* Your objective
Among the entries that follow, tally the lines with the string "Vietoris". Give no more than the number.

* Working data
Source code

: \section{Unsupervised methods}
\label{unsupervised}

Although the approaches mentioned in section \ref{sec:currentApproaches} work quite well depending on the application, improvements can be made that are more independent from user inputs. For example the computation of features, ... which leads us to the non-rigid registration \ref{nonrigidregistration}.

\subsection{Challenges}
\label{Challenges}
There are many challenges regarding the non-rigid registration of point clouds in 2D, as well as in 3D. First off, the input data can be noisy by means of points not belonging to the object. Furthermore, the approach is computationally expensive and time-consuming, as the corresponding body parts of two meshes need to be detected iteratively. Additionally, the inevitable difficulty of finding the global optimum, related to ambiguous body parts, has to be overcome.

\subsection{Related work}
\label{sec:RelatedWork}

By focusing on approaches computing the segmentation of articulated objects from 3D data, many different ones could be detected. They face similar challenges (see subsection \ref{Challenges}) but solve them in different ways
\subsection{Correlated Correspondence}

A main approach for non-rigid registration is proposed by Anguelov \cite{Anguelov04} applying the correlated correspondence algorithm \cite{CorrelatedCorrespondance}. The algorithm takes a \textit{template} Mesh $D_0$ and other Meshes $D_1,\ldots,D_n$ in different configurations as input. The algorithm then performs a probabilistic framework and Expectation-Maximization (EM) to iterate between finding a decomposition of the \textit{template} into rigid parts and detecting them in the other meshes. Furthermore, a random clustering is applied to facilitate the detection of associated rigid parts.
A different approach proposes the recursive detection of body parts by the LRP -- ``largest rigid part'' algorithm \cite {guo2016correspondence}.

---

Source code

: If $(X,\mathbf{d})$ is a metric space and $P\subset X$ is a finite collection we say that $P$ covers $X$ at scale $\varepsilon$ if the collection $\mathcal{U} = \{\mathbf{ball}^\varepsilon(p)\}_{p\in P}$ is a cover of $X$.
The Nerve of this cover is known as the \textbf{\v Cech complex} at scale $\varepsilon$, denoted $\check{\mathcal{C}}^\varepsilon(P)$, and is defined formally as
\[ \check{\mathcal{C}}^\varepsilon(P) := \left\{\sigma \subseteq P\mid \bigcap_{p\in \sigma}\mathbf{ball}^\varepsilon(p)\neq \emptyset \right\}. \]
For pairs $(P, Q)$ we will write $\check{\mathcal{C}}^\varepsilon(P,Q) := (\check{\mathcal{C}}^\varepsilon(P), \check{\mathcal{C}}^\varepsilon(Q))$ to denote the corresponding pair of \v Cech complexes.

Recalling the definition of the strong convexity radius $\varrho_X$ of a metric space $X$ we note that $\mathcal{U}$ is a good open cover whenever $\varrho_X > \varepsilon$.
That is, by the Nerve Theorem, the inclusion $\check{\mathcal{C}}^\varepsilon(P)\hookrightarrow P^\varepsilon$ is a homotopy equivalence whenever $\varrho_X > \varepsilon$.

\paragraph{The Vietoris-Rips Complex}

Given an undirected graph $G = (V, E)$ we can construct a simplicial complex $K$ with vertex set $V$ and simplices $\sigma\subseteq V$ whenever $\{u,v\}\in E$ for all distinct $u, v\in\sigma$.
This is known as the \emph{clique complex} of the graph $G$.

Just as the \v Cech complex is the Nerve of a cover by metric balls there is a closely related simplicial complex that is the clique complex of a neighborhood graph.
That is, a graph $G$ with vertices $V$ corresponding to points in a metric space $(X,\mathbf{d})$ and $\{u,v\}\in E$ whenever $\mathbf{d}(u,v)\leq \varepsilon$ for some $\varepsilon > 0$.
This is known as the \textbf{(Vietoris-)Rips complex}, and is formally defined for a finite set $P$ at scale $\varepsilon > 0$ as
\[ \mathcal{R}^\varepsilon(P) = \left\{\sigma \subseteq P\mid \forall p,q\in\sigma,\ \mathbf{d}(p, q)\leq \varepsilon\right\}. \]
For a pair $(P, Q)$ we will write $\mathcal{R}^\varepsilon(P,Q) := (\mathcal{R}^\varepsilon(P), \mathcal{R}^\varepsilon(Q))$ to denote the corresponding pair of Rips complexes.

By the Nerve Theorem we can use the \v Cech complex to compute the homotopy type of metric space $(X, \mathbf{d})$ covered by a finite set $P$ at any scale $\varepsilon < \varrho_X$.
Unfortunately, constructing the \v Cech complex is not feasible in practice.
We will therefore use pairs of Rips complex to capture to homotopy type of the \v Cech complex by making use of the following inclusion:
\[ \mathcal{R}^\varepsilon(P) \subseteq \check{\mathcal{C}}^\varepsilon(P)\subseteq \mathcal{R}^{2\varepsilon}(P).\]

* Final answer
2